A group of Wisconsinites got to see the world in a much more vibrant way Monday after they were fitted with special glasses that let them see color for the first time.
Elliot Ruiz of Madison made the trip to Sturtevant on Monday with a mix of emotions.
"I'm kind of apprehensive, yet excited."
That's because Ruiz is color blind. He traveled to Twenty-Twenty Family Vision Center for an opportunity to open his eyes to a floodgate of colors.
"I'm about to learn what I've been missing out on for almost the past forty years," he said.
Color blindness isn't uncommon for men. About one in 12 have a limited range of color vision, but it is rare for women, at one in every 200.
"I have trouble with reds, greens, browns, blues, purples, pinks and grays," said Terie Carpenter of Racine.
The condition is usually inherited, that's the case for Carpenter.
"I am a preschool teacher so teaching colors can be a little precarious at times," said Carpenter.
"In the past we really haven't been able to do anything to help these people," said Dr. Meg Richardson.
Richardson recently heard about a company that produces special glasses for those who are color blind called Encroma.
"They have a spectral filtration technology which filters out the areas of confusion for people with colorblindness," Richardson explained. "It allows them to appreciate a larger spectrum of colors."

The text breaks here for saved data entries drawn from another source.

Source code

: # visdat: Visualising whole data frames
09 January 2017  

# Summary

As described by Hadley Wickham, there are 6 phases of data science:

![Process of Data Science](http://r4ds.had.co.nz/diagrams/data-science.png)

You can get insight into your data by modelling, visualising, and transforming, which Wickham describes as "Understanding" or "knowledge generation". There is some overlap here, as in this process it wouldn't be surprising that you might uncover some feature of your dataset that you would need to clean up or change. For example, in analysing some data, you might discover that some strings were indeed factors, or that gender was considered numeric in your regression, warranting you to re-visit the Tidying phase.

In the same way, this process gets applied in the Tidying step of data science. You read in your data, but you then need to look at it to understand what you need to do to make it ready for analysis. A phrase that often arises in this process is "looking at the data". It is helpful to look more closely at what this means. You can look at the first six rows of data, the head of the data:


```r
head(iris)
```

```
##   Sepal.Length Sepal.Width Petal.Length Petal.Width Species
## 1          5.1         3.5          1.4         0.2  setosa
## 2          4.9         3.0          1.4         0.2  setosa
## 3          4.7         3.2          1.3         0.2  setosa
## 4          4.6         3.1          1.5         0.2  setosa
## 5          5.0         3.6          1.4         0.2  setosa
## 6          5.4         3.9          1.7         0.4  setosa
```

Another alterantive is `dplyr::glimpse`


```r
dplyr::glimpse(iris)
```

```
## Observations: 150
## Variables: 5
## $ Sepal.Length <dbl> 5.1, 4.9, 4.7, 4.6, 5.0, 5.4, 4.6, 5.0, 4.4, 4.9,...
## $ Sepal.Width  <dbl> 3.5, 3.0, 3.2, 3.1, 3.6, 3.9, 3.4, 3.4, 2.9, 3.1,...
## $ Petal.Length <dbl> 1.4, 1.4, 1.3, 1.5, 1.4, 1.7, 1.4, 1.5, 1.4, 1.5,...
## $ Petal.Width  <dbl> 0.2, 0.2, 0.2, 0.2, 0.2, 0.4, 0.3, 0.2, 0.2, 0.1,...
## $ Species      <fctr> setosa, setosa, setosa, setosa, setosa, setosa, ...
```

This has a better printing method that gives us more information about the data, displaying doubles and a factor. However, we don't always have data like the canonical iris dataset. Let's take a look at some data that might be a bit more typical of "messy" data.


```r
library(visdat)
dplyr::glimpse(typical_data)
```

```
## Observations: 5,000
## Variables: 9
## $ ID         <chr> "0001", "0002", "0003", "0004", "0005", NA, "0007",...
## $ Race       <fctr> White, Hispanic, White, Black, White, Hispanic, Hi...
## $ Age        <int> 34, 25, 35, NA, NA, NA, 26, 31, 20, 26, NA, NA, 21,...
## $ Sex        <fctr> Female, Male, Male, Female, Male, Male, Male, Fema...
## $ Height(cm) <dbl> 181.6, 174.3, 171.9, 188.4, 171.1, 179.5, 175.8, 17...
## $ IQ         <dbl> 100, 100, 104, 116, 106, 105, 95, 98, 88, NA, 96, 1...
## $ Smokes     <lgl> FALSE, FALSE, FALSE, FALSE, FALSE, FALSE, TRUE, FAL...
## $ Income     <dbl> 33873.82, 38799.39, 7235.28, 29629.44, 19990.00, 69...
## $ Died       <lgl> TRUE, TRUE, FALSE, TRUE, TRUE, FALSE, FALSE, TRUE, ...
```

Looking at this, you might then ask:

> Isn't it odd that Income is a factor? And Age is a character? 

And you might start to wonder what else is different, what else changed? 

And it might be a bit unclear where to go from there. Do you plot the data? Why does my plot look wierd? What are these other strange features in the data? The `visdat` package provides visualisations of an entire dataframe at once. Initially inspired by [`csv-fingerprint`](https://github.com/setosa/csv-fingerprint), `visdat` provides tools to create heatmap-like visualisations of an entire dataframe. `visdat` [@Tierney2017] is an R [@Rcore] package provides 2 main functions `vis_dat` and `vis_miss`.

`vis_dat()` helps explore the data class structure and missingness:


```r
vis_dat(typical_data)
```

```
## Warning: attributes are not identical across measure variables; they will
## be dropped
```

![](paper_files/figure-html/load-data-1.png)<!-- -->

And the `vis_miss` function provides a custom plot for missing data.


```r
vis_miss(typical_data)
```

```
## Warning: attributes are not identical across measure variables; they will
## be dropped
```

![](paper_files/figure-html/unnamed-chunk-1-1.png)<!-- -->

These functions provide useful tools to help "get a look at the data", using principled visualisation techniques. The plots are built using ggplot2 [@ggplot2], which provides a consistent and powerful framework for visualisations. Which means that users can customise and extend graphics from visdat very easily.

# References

On Monday afternoon, three Wisconsinites got to be the first in the state to try them out. A trip outside turned ordinary views like street lights and plants into the extraordinary for Ruiz.
"It was really hard not to cry out there honestly," Ruiz said.
Ruiz was in awe as he described the radiant colors he had never seen before. It was a life changing experience that has him ready to explore.
"What I'm excited about is going home and seeing what color my girlfriend's eyes are," he said.
Richardson said Enchroma lenses range from $349-$429.